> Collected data
--------

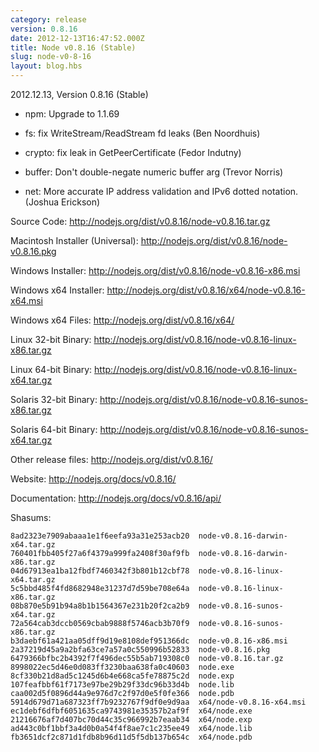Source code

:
 ```yaml
---
category: release
version: 0.8.16
date: 2012-12-13T16:47:52.000Z
title: Node v0.8.16 (Stable)
slug: node-v0-8-16
layout: blog.hbs
---
```


2012.12.13, Version 0.8.16 (Stable)

* npm: Upgrade to 1.1.69

* fs: fix WriteStream/ReadStream fd leaks (Ben Noordhuis)

* crypto: fix leak in GetPeerCertificate (Fedor Indutny)

* buffer: Don't double-negate numeric buffer arg (Trevor Norris)

* net: More accurate IP address validation and IPv6 dotted notation. (Joshua Erickson)


Source Code: http://nodejs.org/dist/v0.8.16/node-v0.8.16.tar.gz

Macintosh Installer (Universal): http://nodejs.org/dist/v0.8.16/node-v0.8.16.pkg

Windows Installer: http://nodejs.org/dist/v0.8.16/node-v0.8.16-x86.msi

Windows x64 Installer: http://nodejs.org/dist/v0.8.16/x64/node-v0.8.16-x64.msi

Windows x64 Files: http://nodejs.org/dist/v0.8.16/x64/

Linux 32-bit Binary: http://nodejs.org/dist/v0.8.16/node-v0.8.16-linux-x86.tar.gz

Linux 64-bit Binary: http://nodejs.org/dist/v0.8.16/node-v0.8.16-linux-x64.tar.gz

Solaris 32-bit Binary: http://nodejs.org/dist/v0.8.16/node-v0.8.16-sunos-x86.tar.gz

Solaris 64-bit Binary: http://nodejs.org/dist/v0.8.16/node-v0.8.16-sunos-x64.tar.gz

Other release files: http://nodejs.org/dist/v0.8.16/

Website: http://nodejs.org/docs/v0.8.16/

Documentation: http://nodejs.org/docs/v0.8.16/api/

Shasums:

```
8ad2323e7909abaaa1e1f6eefa93a31e253acb20  node-v0.8.16-darwin-x64.tar.gz
760401fbb405f27a6f4379a999fa2408f30af9fb  node-v0.8.16-darwin-x86.tar.gz
04d67913ea1ba12fbdf7460342f3b801b12cbf78  node-v0.8.16-linux-x64.tar.gz
5c5bbd485f4fd8682948e31237d7d59be708e64a  node-v0.8.16-linux-x86.tar.gz
08b870e5b91b94a8b1b1564367e231b20f2ca2b9  node-v0.8.16-sunos-x64.tar.gz
72a564cab3dccb0569cbab9888f5746acb3b70f9  node-v0.8.16-sunos-x86.tar.gz
b3daebf61a421aa05dff9d19e8108def951366dc  node-v0.8.16-x86.msi
2a37219d45a9a2bfa63ce7a57a0c550996b52833  node-v0.8.16.pkg
6479366bfbc2b4392f7f496dec55b5ab719308c0  node-v0.8.16.tar.gz
8998022ec5d46e0d083ff3230baa638fa0c40603  node.exe
8cf330b21d8ad5c1245d6b4e668ca5fe78875c2d  node.exp
107feafbbf61f7173e97be29b29f33dc96b33d4b  node.lib
caa002d5f0896d44a9e976d7c2f97d0e5f0fe366  node.pdb
5914d679d71a687323ff7b9232767f9df0e9d9aa  x64/node-v0.8.16-x64.msi
ec1debf6dfbf6051635ca9743981e35357b2af9f  x64/node.exe
21216676af7d407bc70d44c35c966992b7eaab34  x64/node.exp
ad443c0bf1bbf3a4d0b0a54f4f8ae7c1c235ee49  x64/node.lib
fb3651dcf2c871d1fdb8b96d11d5f5db137b654c  x64/node.pdb
```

--------

> Exercise prompt
Give every record again exactly, apart from the pictures, which stay out.

> Final answer
Source code

:
 ```yaml
---
category: release
version: 0.8.16
date: 2012-12-13T16:47:52.000Z
title: Node v0.8.16 (Stable)
slug: node-v0-8-16
layout: blog.hbs
---
```


2012.12.13, Version 0.8.16 (Stable)

* npm: Upgrade to 1.1.69

* fs: fix WriteStream/ReadStream fd leaks (Ben Noordhuis)

* crypto: fix leak in GetPeerCertificate (Fedor Indutny)

* buffer: Don't double-negate numeric buffer arg (Trevor Norris)

* net: More accurate IP address validation and IPv6 dotted notation. (Joshua Erickson)


Source Code: http://nodejs.org/dist/v0.8.16/node-v0.8.16.tar.gz

Macintosh Installer (Universal): http://nodejs.org/dist/v0.8.16/node-v0.8.16.pkg

Windows Installer: http://nodejs.org/dist/v0.8.16/node-v0.8.16-x86.msi

Windows x64 Installer: http://nodejs.org/dist/v0.8.16/x64/node-v0.8.16-x64.msi

Windows x64 Files: http://nodejs.org/dist/v0.8.16/x64/

Linux 32-bit Binary: http://nodejs.org/dist/v0.8.16/node-v0.8.16-linux-x86.tar.gz

Linux 64-bit Binary: http://nodejs.org/dist/v0.8.16/node-v0.8.16-linux-x64.tar.gz

Solaris 32-bit Binary: http://nodejs.org/dist/v0.8.16/node-v0.8.16-sunos-x86.tar.gz

Solaris 64-bit Binary: http://nodejs.org/dist/v0.8.16/node-v0.8.16-sunos-x64.tar.gz

Other release files: http://nodejs.org/dist/v0.8.16/

Website: http://nodejs.org/docs/v0.8.16/

Documentation: http://nodejs.org/docs/v0.8.16/api/

Shasums:

```
8ad2323e7909abaaa1e1f6eefa93a31e253acb20  node-v0.8.16-darwin-x64.tar.gz
760401fbb405f27a6f4379a999fa2408f30af9fb  node-v0.8.16-darwin-x86.tar.gz
04d67913ea1ba12fbdf7460342f3b801b12cbf78  node-v0.8.16-linux-x64.tar.gz
5c5bbd485f4fd8682948e31237d7d59be708e64a  node-v0.8.16-linux-x86.tar.gz
08b870e5b91b94a8b1b1564367e231b20f2ca2b9  node-v0.8.16-sunos-x64.tar.gz
72a564cab3dccb0569cbab9888f5746acb3b70f9  node-v0.8.16-sunos-x86.tar.gz
b3daebf61a421aa05dff9d19e8108def951366dc  node-v0.8.16-x86.msi
2a37219d45a9a2bfa63ce7a57a0c550996b52833  node-v0.8.16.pkg
6479366bfbc2b4392f7f496dec55b5ab719308c0  node-v0.8.16.tar.gz
8998022ec5d46e0d083ff3230baa638fa0c40603  node.exe
8cf330b21d8ad5c1245d6b4e668ca5fe78875c2d  node.exp
107feafbbf61f7173e97be29b29f33dc96b33d4b  node.lib
caa002d5f0896d44a9e976d7c2f97d0e5f0fe366  node.pdb
5914d679d71a687323ff7b9232767f9df0e9d9aa  x64/node-v0.8.16-x64.msi
ec1debf6dfbf6051635ca9743981e35357b2af9f  x64/node.exe
21216676af7d407bc70d44c35c966992b7eaab34  x64/node.exp
ad443c0bf1bbf3a4d0b0a54f4f8ae7c1c235ee49  x64/node.lib
fb3651dcf2c871d1fdb8b96d11d5f5db137b654c  x64/node.pdb
```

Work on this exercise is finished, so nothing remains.